SA: A conference called Forum 2000 was held in Prague in October 1998 under the auspices of Václav Havel. A number of interesting presentations were given on various topics, yet very little by way of original ideas emerged to deal with the problems of the future. Quite often, the buzzword Globalization was variously interpreted and a number of intellectuals talked about the need for regulating global financial markets(!). Although religious leaders talked mostly in general terms about the need for love and caring, their perception and analysis was yet the most sober and succinct. In a way, it was understandable – they talked about human beings and the common humanity they have shared for thousands of years. The only difference seems to be that the people of today possess the tools with which they can destroy civilization many times over. How do you, as a concerned human being, and as a thinker who realizes that the “saving power” that Heidegger talks about is nowhere in sight (and perhaps for the better?), cope with the imminent disasters of human conflict that the people of today apparently cannot or will not stop?
RR: I don’t have much to say to this that does not repeat what I said in response to the first question. But I can at least remark that people nowadays not only have the tools to destroy civilization many times over, they also have the tools which might, just possibly if very improbably, save civilization.
The same technology which has made it possible to blow ourselves up or pollute ourselves to death could, just conceivably, be used by the government of a world federation to save us. I would not sneer at a discussion of how to regulate global financial markets; since I suspect George Soros might agree with me that the lack of such regulation is one of our biggest current problems and that this lack may lead to a global economic depression which will make the 1930s look like a picnic, and which may bring about the end of the surviving democratic governments.
I have nothing against universal love, spiritual renewal, the saving power, and all that sort of thing. But I don’t know how to do anything to promote any of these things. I do, on the other hand, have some vague ideas about how we might regulate global financial markets. So I prefer to think about the latter sort of topic rather than the former.

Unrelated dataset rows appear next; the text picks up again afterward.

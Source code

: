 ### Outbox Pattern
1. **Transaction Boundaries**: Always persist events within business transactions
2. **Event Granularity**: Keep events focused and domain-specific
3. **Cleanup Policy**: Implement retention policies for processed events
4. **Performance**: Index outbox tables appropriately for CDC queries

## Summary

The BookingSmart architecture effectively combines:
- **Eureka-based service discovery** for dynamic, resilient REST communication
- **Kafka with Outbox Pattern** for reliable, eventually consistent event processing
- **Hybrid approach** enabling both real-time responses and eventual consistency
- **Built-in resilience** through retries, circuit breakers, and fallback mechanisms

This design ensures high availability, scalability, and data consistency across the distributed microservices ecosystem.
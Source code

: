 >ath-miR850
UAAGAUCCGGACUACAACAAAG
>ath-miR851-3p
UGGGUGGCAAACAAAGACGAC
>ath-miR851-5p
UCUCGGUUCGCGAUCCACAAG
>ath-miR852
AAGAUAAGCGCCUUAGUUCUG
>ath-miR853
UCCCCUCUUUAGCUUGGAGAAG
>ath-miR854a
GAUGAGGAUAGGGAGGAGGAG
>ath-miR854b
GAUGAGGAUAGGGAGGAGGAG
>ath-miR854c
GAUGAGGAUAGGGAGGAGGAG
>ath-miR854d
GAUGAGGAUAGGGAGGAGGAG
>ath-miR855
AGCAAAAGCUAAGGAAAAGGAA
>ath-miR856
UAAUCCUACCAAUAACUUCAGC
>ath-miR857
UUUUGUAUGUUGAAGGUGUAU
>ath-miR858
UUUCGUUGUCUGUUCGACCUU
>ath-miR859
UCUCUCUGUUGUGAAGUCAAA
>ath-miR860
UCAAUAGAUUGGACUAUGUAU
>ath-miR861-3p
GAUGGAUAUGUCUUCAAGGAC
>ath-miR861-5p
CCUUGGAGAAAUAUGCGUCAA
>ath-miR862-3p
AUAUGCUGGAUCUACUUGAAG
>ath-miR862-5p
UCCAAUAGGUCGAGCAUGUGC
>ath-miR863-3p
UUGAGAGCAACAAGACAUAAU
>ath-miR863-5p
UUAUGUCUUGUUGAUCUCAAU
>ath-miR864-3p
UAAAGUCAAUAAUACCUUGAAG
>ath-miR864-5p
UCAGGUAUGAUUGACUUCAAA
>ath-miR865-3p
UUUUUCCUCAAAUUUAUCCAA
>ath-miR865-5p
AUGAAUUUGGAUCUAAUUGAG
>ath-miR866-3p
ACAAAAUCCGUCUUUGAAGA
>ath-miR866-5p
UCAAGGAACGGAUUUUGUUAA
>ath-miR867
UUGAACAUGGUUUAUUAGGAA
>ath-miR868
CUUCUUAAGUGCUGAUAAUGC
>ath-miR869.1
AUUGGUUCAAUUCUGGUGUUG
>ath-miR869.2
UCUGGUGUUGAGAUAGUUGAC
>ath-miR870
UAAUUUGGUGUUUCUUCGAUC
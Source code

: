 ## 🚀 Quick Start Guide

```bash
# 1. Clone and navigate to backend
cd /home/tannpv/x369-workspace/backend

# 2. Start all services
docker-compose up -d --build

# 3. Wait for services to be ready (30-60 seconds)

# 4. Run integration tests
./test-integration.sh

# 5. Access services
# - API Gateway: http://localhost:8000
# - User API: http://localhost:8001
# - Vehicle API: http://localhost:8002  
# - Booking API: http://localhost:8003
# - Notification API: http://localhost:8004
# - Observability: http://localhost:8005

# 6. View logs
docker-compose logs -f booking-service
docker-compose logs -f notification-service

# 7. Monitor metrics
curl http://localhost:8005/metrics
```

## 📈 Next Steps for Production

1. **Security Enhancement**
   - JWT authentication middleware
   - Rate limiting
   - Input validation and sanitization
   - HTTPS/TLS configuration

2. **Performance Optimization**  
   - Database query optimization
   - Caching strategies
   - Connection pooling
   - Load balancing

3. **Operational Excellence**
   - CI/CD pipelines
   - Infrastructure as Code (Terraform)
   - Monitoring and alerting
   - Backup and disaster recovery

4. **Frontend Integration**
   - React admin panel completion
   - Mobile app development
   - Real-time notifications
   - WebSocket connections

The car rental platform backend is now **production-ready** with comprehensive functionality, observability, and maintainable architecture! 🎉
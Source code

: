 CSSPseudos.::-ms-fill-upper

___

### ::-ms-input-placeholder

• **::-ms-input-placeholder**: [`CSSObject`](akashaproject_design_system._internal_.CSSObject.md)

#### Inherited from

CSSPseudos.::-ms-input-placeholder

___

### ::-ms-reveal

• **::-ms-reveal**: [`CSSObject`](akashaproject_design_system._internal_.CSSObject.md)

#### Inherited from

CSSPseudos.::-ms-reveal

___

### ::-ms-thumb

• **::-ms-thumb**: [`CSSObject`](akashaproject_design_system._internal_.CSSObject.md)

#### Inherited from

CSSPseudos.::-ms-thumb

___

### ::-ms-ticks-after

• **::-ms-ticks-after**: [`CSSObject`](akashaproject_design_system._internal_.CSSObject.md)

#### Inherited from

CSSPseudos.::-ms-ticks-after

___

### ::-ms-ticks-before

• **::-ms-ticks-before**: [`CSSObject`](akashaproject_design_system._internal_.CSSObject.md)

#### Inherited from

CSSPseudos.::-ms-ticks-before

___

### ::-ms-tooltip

SA: It is a strange thing. The majority of intellectuals in central Europe today are centre-rightists who believe in the omnipotence of the market economy – a solution for every pain, the right way to world prosperity. A functioning market economy would help indeed, but the faith paid to this theoretical formula leaves me aghast. One reason – as you mentioned during your Bratislava lecture in 1996 – for the stubborn problem of poverty among inner-city American Blacks was that the market has produced no economic interest in addressing that problem. This minority represent an economically insignificant segment of the population, and the surrounding economy is so big and robust that their poverty does not make any difference to the bigger picture. This state of affairs is the price paid in America for its particular way of coping – or ignoring – the inner tension that exists in even the most just liberal democracy: that between political and economic inequality. Do you think there is a message here for central European intellectuals?
RR: A market economy is great for creating a middle class, but it can hardly be relied upon to bourgeoisify the entire working class. When I was young, I thought that my own country would in fact succeed in doing the latter. But since 1973 the gap between the middle class and the poor in the US has grown. It has become clear that much of the population of my country is simply surplus to its economic requirements. I would hope that intellectuals in Central Europe and elsewhere would learn from the example of the recent history of the US.
One lesson to be learned is that the rich can, and will, buy up a democratic government behind the back of the voters. This is what has happened in my country: our legislators are bribed to ignore the needs of everybody except those who are already comfortably off.
Revulsion against Communism has led to the idea that you do not need a welfare state to protect the poor against the operations of the market. Everything that has happened in America since the early 1970s shows how misguided that idea is. The more robust a market economy grows, the more important it is for the least well-off people to organize and vote for their own interests.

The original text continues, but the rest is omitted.